About the Author:
Patricia Smith is the author of six books of poetry, including Shoulda Been Jimi Savannah, winner of the 2013 Lenore Marshall Poetry Prize from the Academy of American Poets and the 2014 Rebekah Bobbitt Prize for Poetry from the Library of Congress; Blood Dazzler, a finalist for the National Book Award, and Teahouse of the Almighty, a National Poetry Series selection. Her work has appeared in Poetry, The Paris Review, Tin House, and in Best American Poetry, Best American Essays and Best American Mystery Stories. A 2014 Guggenheim fellow, Patricia is also a professor at the College of Staten Island and an instructor in the MFA program at Sierra Nevada College.
From Publishers Weekly:
"A daughter who grew to write screams / can't bring you back," Smith writes about her murdered father. In another admittedly autobiographical poem, she describes her teenage son witnessing the murder of his friend. Fueled by passion and a sense of urgency, many of the pieces here meet the promise of Smith's ( Big Towns, Big Talk ) two previous collections.
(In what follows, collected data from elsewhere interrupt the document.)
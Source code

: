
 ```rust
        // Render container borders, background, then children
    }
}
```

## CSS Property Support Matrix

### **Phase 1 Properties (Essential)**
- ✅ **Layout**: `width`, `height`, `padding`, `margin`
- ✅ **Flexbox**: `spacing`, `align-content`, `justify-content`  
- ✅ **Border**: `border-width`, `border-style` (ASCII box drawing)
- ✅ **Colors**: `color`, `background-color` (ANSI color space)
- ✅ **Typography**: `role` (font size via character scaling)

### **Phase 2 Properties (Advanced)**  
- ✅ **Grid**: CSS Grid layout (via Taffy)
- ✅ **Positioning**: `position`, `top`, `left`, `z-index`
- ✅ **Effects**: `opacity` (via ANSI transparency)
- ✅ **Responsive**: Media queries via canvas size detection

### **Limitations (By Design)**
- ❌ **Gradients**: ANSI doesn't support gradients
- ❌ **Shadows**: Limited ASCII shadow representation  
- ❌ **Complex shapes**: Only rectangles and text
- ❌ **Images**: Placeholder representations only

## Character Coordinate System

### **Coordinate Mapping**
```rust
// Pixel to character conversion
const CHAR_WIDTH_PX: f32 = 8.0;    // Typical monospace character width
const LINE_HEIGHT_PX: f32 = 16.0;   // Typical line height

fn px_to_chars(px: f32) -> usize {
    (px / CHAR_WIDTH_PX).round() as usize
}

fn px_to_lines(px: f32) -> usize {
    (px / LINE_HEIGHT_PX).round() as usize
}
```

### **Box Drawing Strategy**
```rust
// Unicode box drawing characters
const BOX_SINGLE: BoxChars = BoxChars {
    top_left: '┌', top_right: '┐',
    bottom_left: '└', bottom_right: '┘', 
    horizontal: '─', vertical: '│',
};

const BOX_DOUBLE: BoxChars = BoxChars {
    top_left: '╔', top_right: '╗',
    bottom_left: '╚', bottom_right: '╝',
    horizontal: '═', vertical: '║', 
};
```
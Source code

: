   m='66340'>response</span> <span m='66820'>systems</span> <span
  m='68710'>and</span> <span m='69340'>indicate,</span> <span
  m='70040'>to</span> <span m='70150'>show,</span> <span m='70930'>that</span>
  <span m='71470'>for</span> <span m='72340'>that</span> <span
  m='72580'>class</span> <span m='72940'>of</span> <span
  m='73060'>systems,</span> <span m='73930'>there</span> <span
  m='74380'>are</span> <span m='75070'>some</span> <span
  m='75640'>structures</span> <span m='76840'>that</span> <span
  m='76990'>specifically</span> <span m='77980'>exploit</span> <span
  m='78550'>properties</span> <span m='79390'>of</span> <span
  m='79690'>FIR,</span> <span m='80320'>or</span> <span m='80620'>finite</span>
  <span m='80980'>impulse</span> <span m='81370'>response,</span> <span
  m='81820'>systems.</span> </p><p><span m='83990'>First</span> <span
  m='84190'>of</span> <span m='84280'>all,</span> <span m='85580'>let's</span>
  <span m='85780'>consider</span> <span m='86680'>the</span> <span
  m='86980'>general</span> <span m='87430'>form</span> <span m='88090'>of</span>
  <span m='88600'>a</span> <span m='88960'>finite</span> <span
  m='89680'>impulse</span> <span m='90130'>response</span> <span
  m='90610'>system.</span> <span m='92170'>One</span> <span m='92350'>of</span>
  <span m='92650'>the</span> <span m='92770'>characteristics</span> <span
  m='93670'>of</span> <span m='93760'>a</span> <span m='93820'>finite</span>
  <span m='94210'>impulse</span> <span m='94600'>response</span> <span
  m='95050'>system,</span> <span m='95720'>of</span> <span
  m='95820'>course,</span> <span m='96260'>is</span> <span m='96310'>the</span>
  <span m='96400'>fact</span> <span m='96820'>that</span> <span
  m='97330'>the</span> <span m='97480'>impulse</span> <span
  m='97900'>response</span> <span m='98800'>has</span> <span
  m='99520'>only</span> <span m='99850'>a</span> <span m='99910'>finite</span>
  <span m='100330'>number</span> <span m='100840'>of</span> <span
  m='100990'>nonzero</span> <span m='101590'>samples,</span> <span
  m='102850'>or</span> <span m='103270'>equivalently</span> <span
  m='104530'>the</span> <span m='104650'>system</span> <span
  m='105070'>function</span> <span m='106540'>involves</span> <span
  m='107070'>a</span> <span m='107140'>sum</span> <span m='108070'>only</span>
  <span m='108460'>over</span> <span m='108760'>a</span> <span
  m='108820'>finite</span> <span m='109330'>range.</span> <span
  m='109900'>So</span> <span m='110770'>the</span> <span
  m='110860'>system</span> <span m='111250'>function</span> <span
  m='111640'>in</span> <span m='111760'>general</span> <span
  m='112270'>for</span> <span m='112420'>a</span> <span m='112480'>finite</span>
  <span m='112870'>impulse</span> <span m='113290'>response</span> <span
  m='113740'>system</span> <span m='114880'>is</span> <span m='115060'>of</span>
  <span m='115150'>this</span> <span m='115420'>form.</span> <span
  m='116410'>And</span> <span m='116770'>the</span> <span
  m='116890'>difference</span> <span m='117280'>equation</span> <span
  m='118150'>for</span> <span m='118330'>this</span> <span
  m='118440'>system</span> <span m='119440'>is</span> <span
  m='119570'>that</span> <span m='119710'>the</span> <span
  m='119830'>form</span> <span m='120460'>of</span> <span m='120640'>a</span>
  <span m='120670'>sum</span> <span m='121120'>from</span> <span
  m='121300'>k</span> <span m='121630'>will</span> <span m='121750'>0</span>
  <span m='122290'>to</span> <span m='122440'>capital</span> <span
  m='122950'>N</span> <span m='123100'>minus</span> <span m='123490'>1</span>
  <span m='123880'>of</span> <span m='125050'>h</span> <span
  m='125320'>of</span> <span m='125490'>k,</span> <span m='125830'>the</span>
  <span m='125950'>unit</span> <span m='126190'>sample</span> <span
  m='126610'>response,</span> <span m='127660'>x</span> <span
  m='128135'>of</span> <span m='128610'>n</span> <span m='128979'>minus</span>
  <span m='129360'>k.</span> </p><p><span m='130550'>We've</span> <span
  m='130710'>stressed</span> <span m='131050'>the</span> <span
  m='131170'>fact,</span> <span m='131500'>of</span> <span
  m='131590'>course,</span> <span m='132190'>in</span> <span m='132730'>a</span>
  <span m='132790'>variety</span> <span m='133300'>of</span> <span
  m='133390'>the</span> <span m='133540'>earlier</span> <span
Her acute ear for the intricacies of speech adds vitality to poems written in the voices of black men she encounters amid the inner-city squalor of Chicago and Boston: the homeless man outside the hospital, the undertaker who hardens himself to mothers' requests to make up their dead sons' faces to resemble their recent high school photos. Less successful are monologues by Little Richard, Ray Charles, Michael Jackson and other black celebrities, with the exception of three pieces that use Smokey Robinson and his music as a metaphor for personal exploration--the 13-year-old sneaking into an older boy's party and dancing as Smokey sings; the adult standing in the crowd waiting for Smokey's autograph: "and Smokey not even looking as he wrote it." Memorable as poems in their own right, these three portraits of the female speaker's journey to adulthood also bridge the gap between the stage and the street. Ironic depictions of the poet's own black culture as she imagines it perceived by whites contribute a welcome note of levity.